Shares in this article
Different business areas with different prospects
Future depending on the segments
Loss of $ 2.9 billion: Uber’s balance for the first business quarter was disastrous. The consequences of the corona pandemic and the shutdown, which was ordered in numerous countries, had a massive impact on Uber business. But revenue rose year-over-year: 14 percent to $ 3.5 billion. Because Uber is more than a taxi competitor – just one of the reasons why investment manager Vitaliy Katsenelson continues to bullishly rate Uber shares.
We work drama was good for Uber
In contrast to conventional transport companies, Uber has no assets, the investor notes in an opinion piece at MarketWatch. Instead, the former startup is essentially a digital company that offers software that connects passengers and drivers, which brings the company closer to other tech companies such as Facebook, Alphabet, eBay and Booking.com. But unlike Facebook & Co., Uber’s profit margins have not exploded with increasing sales – instead, the travel agent has burned more and more money with increasing growth.
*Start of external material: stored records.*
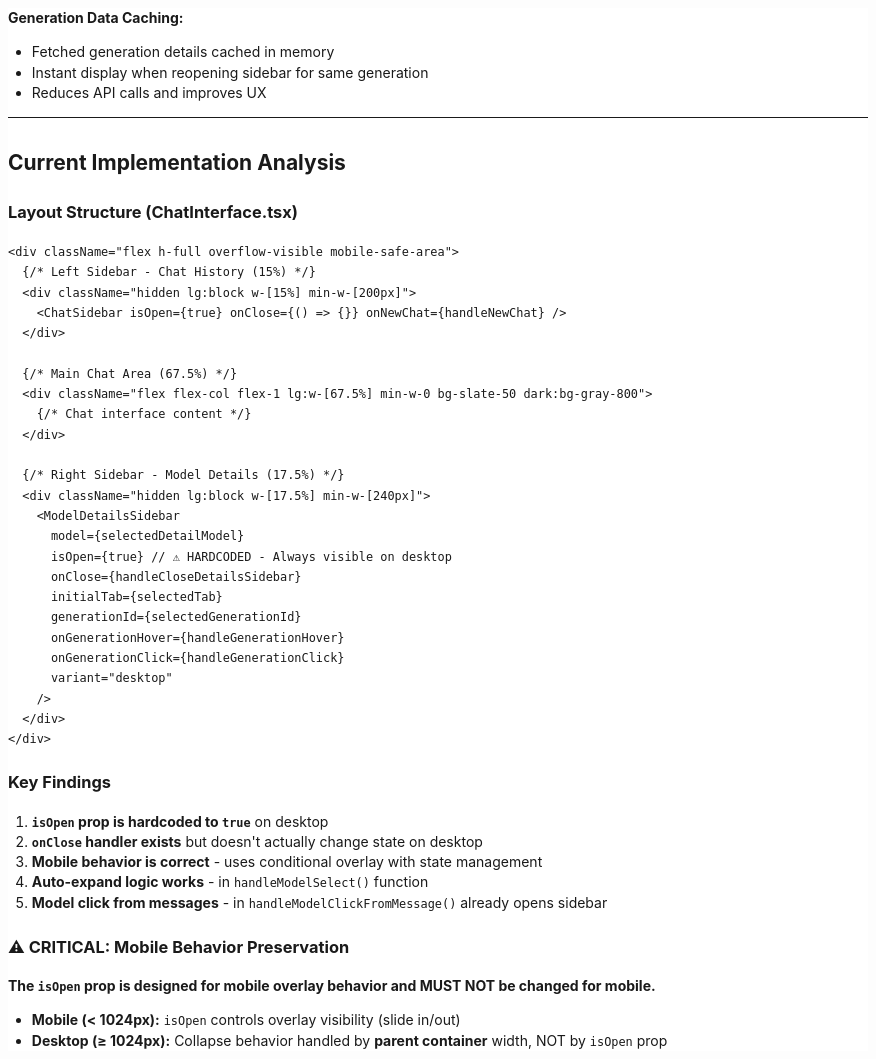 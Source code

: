**Generation Data Caching:**

- Fetched generation details cached in memory
- Instant display when reopening sidebar for same generation
- Reduces API calls and improves UX

---

## Current Implementation Analysis

### Layout Structure (ChatInterface.tsx)

```tsx
<div className="flex h-full overflow-visible mobile-safe-area">
  {/* Left Sidebar - Chat History (15%) */}
  <div className="hidden lg:block w-[15%] min-w-[200px]">
    <ChatSidebar isOpen={true} onClose={() => {}} onNewChat={handleNewChat} />
  </div>

  {/* Main Chat Area (67.5%) */}
  <div className="flex flex-col flex-1 lg:w-[67.5%] min-w-0 bg-slate-50 dark:bg-gray-800">
    {/* Chat interface content */}
  </div>

  {/* Right Sidebar - Model Details (17.5%) */}
  <div className="hidden lg:block w-[17.5%] min-w-[240px]">
    <ModelDetailsSidebar
      model={selectedDetailModel}
      isOpen={true} // ⚠️ HARDCODED - Always visible on desktop
      onClose={handleCloseDetailsSidebar}
      initialTab={selectedTab}
      generationId={selectedGenerationId}
      onGenerationHover={handleGenerationHover}
      onGenerationClick={handleGenerationClick}
      variant="desktop"
    />
  </div>
</div>
```

### Key Findings

1. **`isOpen` prop is hardcoded to `true`** on desktop
2. **`onClose` handler exists** but doesn't actually change state on desktop
3. **Mobile behavior is correct** - uses conditional overlay with state management
4. **Auto-expand logic works** - in `handleModelSelect()` function
5. **Model click from messages** - in `handleModelClickFromMessage()` already opens sidebar

### ⚠️ CRITICAL: Mobile Behavior Preservation

**The `isOpen` prop is designed for mobile overlay behavior and MUST NOT be changed for mobile.**

- **Mobile (< 1024px):** `isOpen` controls overlay visibility (slide in/out)
- **Desktop (≥ 1024px):** Collapse behavior handled by **parent container** width, NOT by `isOpen` prop
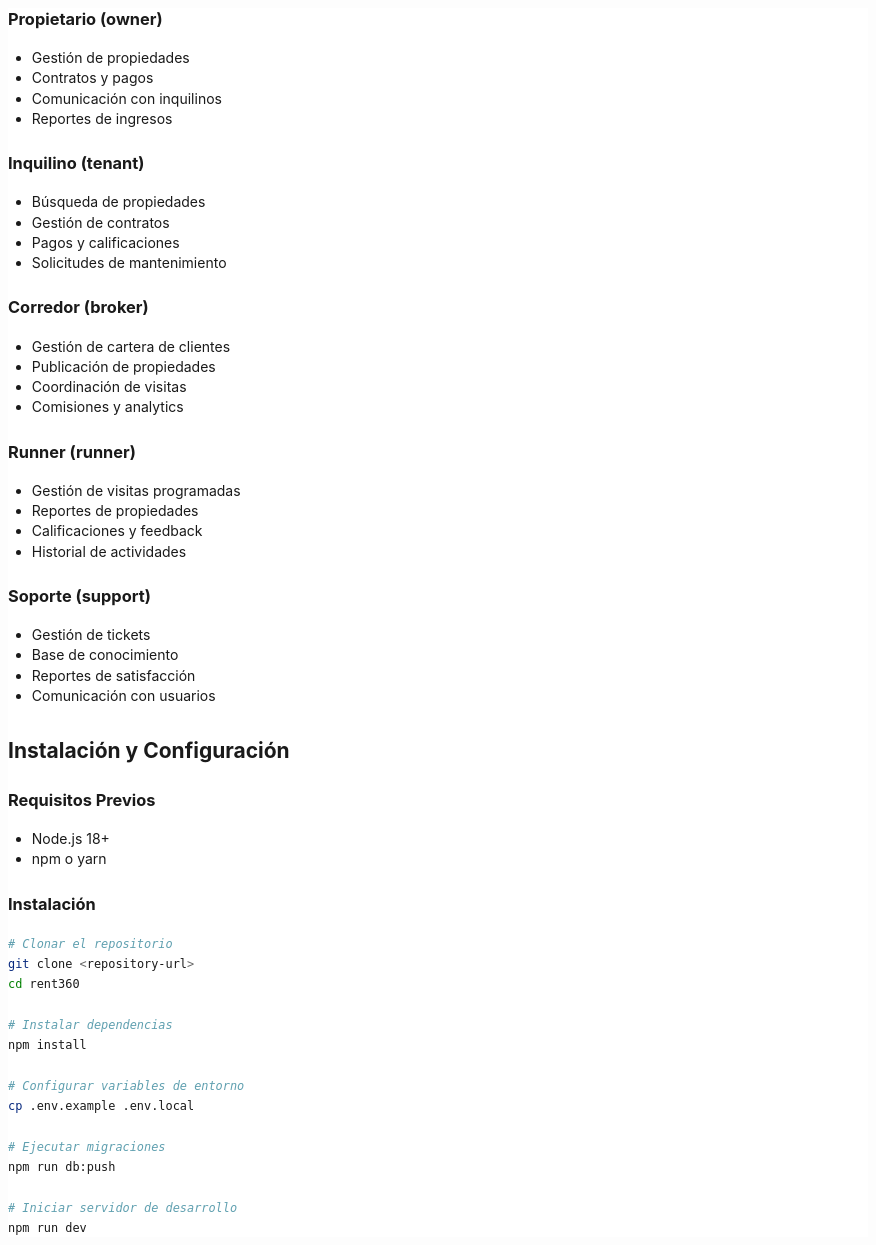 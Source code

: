 ### Propietario (owner)
- Gestión de propiedades
- Contratos y pagos
- Comunicación con inquilinos
- Reportes de ingresos

### Inquilino (tenant)
- Búsqueda de propiedades
- Gestión de contratos
- Pagos y calificaciones
- Solicitudes de mantenimiento

### Corredor (broker)
- Gestión de cartera de clientes
- Publicación de propiedades
- Coordinación de visitas
- Comisiones y analytics

### Runner (runner)
- Gestión de visitas programadas
- Reportes de propiedades
- Calificaciones y feedback
- Historial de actividades

### Soporte (support)
- Gestión de tickets
- Base de conocimiento
- Reportes de satisfacción
- Comunicación con usuarios

## Instalación y Configuración

### Requisitos Previos
- Node.js 18+
- npm o yarn

### Instalación
```bash
# Clonar el repositorio
git clone <repository-url>
cd rent360

# Instalar dependencias
npm install

# Configurar variables de entorno
cp .env.example .env.local

# Ejecutar migraciones
npm run db:push

# Iniciar servidor de desarrollo
npm run dev
```
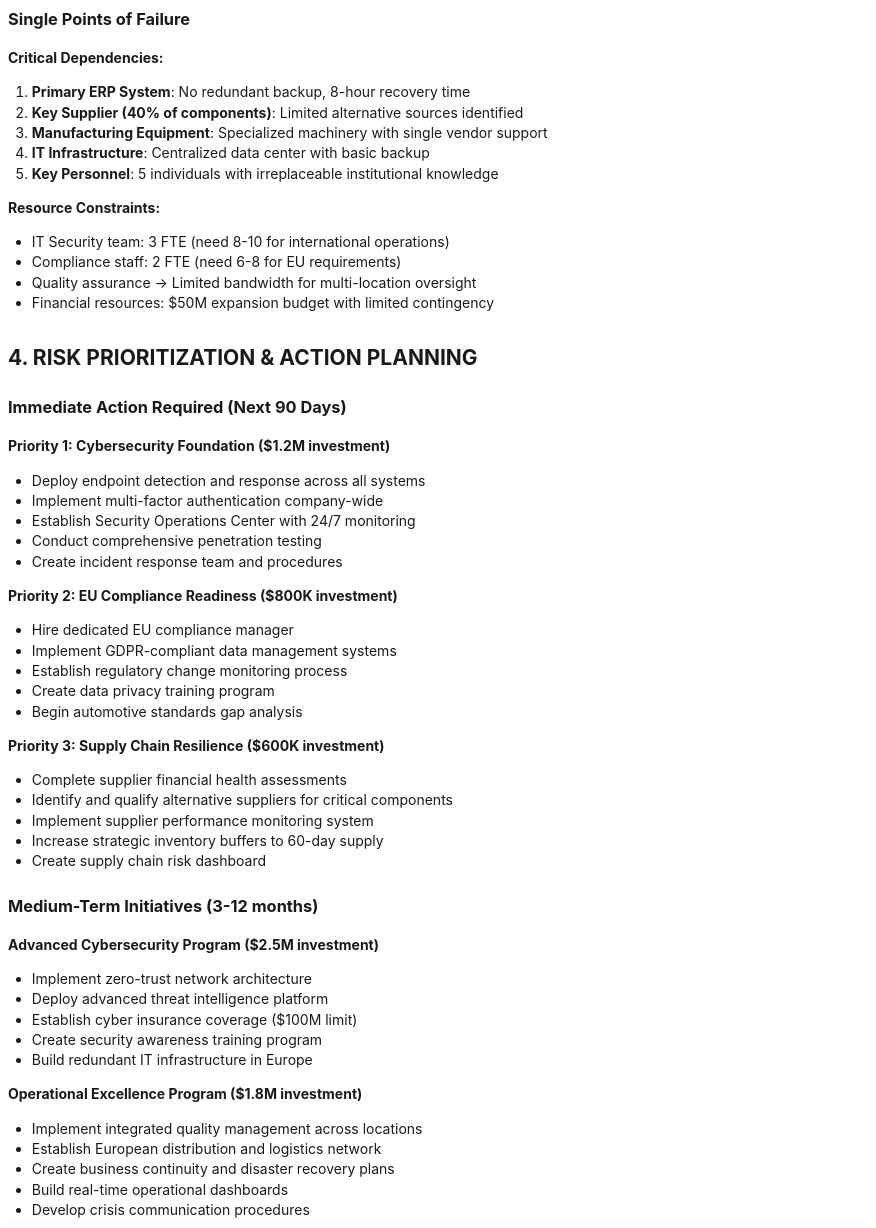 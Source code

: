 ### Single Points of Failure

**Critical Dependencies:**
1. **Primary ERP System**: No redundant backup, 8-hour recovery time
2. **Key Supplier (40% of components)**: Limited alternative sources identified
3. **Manufacturing Equipment**: Specialized machinery with single vendor support
4. **IT Infrastructure**: Centralized data center with basic backup
5. **Key Personnel**: 5 individuals with irreplaceable institutional knowledge

**Resource Constraints:**
- IT Security team: 3 FTE (need 8-10 for international operations)
- Compliance staff: 2 FTE (need 6-8 for EU requirements)
- Quality assurance → Limited bandwidth for multi-location oversight
- Financial resources: $50M expansion budget with limited contingency

## 4. RISK PRIORITIZATION & ACTION PLANNING

### Immediate Action Required (Next 90 Days)

**Priority 1: Cybersecurity Foundation ($1.2M investment)**
- Deploy endpoint detection and response across all systems
- Implement multi-factor authentication company-wide
- Establish Security Operations Center with 24/7 monitoring
- Conduct comprehensive penetration testing
- Create incident response team and procedures

**Priority 2: EU Compliance Readiness ($800K investment)**
- Hire dedicated EU compliance manager
- Implement GDPR-compliant data management systems
- Establish regulatory change monitoring process
- Create data privacy training program
- Begin automotive standards gap analysis

**Priority 3: Supply Chain Resilience ($600K investment)**
- Complete supplier financial health assessments
- Identify and qualify alternative suppliers for critical components
- Implement supplier performance monitoring system
- Increase strategic inventory buffers to 60-day supply
- Create supply chain risk dashboard

### Medium-Term Initiatives (3-12 months)

**Advanced Cybersecurity Program ($2.5M investment)**
- Implement zero-trust network architecture
- Deploy advanced threat intelligence platform
- Establish cyber insurance coverage ($100M limit)
- Create security awareness training program
- Build redundant IT infrastructure in Europe

**Operational Excellence Program ($1.8M investment)**
- Implement integrated quality management across locations
- Establish European distribution and logistics network
- Create business continuity and disaster recovery plans
- Build real-time operational dashboards
- Develop crisis communication procedures
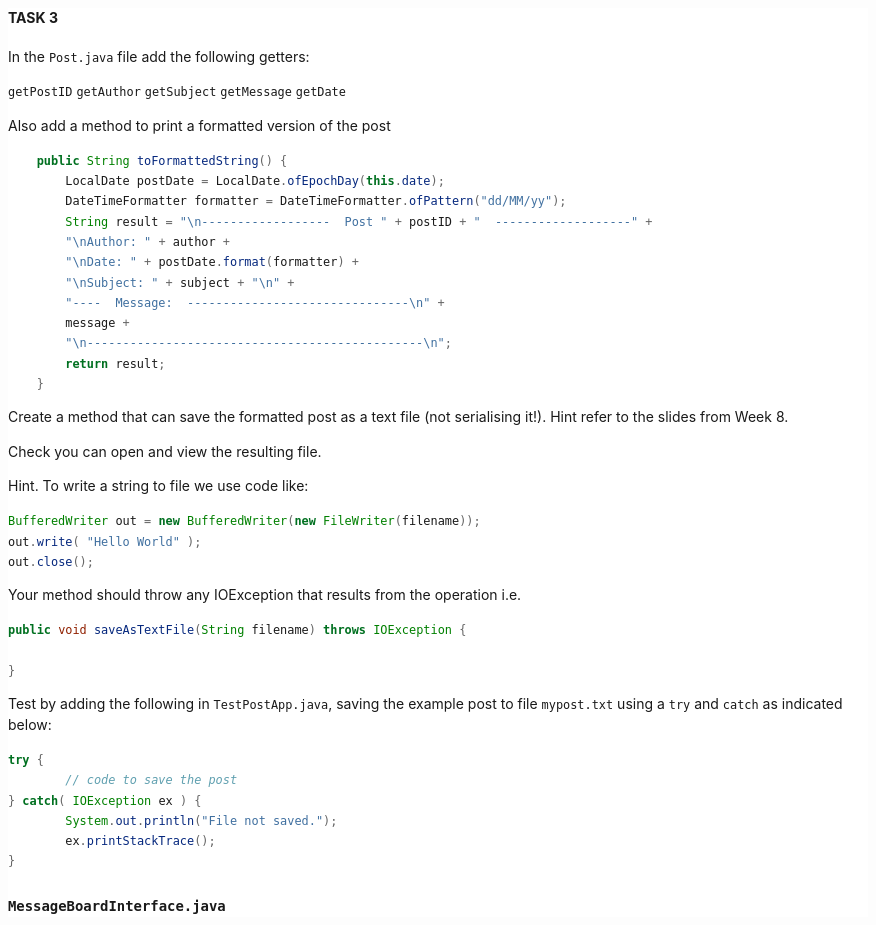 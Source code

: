 #### TASK 3

In the `Post.java` file add the following getters:

 `getPostID` `getAuthor` `getSubject` `getMessage` `getDate`

Also add a method to print a formatted version of the post

```java
    public String toFormattedString() {
        LocalDate postDate = LocalDate.ofEpochDay(this.date);
        DateTimeFormatter formatter = DateTimeFormatter.ofPattern("dd/MM/yy");
        String result = "\n------------------  Post " + postID + "  -------------------" + 
        "\nAuthor: " + author + 
        "\nDate: " + postDate.format(formatter) + 
        "\nSubject: " + subject + "\n" + 
        "----  Message:  -------------------------------\n" +  
        message + 
        "\n-----------------------------------------------\n";
        return result;
    }
```

Create a method that can save the formatted post as a text file (not serialising it!). Hint refer to the slides from Week 8. 

Check you can open and view the resulting file.

Hint. To write a string to file we use code like:

```java
BufferedWriter out = new BufferedWriter(new FileWriter(filename));
out.write( "Hello World" );
out.close();
```

Your method should throw any IOException that results from the operation i.e.

```java
public void saveAsTextFile(String filename) throws IOException {
    
}
```

Test by adding the following in `TestPostApp.java`, saving the example post to file `mypost.txt` using a `try` and `catch` as indicated below:

```java
try {
        // code to save the post
} catch( IOException ex ) {
        System.out.println("File not saved.");
        ex.printStackTrace();
}
```

### `MessageBoardInterface.java`
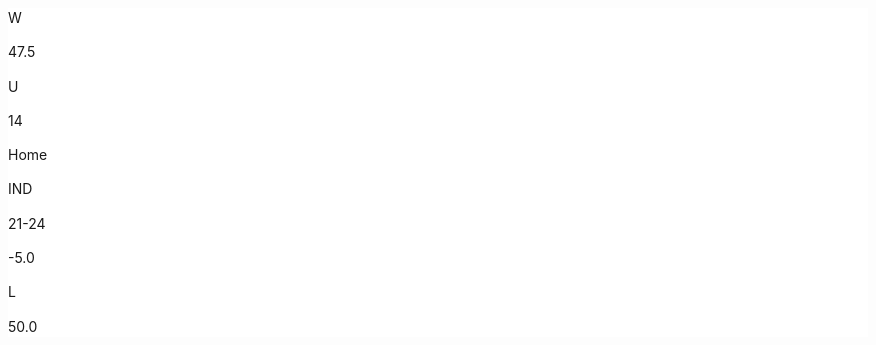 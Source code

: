 <td style="text-align:center;">

W

</td>

<td style="text-align:center;">

47.5

</td>

<td style="text-align:center;">

U

</td>

</tr>

<tr>

<td style="text-align:center;">

14

</td>

<td style="text-align:center;">

Home

</td>

<td style="text-align:center;">

IND

</td>

<td style="text-align:center;">

21-24

</td>

<td style="text-align:center;">

\-5.0

</td>

<td style="text-align:center;">

L

</td>

<td style="text-align:center;">

50.0

</td>

<td style="text-align:center;">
This development can be seen in some tech startups, the workspace provider WeWork has also financed its high growth through massive losses – and recently received the receipt for it. The planned exchange was canceled because the valuation expectations of companies and potential investors were too far apart. When Groinvestor Softbank then canceled the planned increase in WeWork shares, the company was forced to act and has been pursuing strict cost discipline ever since.
The events surrounding WeWork were a stroke of luck for Uber, Katsenelson continues. “In fact, the WeWork explosion is the best thing that ever happened to Uber. The era of unlimited capital is over (at least for now). Venture capitalists have given their companies a clear message: your company has to support itself.” Uber and its main competitor Lyft would then have increased the prices and started to work more economically – with the focus on saving unnecessary costs, the investor continues.
Uber grows up – at different speeds
Unlike traditional companies that go through such developments step by step, Uber should have grown up more or less faster – and within the company, the maturing process is at different stages, writes Katsenelson.
In the core business, the brokerage of driving services, Uber generates a cash flow of around two billion US dollars. In the model calculation, the Katsenelson investment company now assumes that the segment could grow by 15 percent each year and achieve margin growth of 50 percent. In five years, sales of $ 20 billion are expected to be generated here.
Uber Eats, Uber’s food delivery service, is still very young and struggles to survive in this segment with other children. In the two years of its existence, the division generated sales of $ 1.3 billion in 2019 and made losses of the same amount at the same time.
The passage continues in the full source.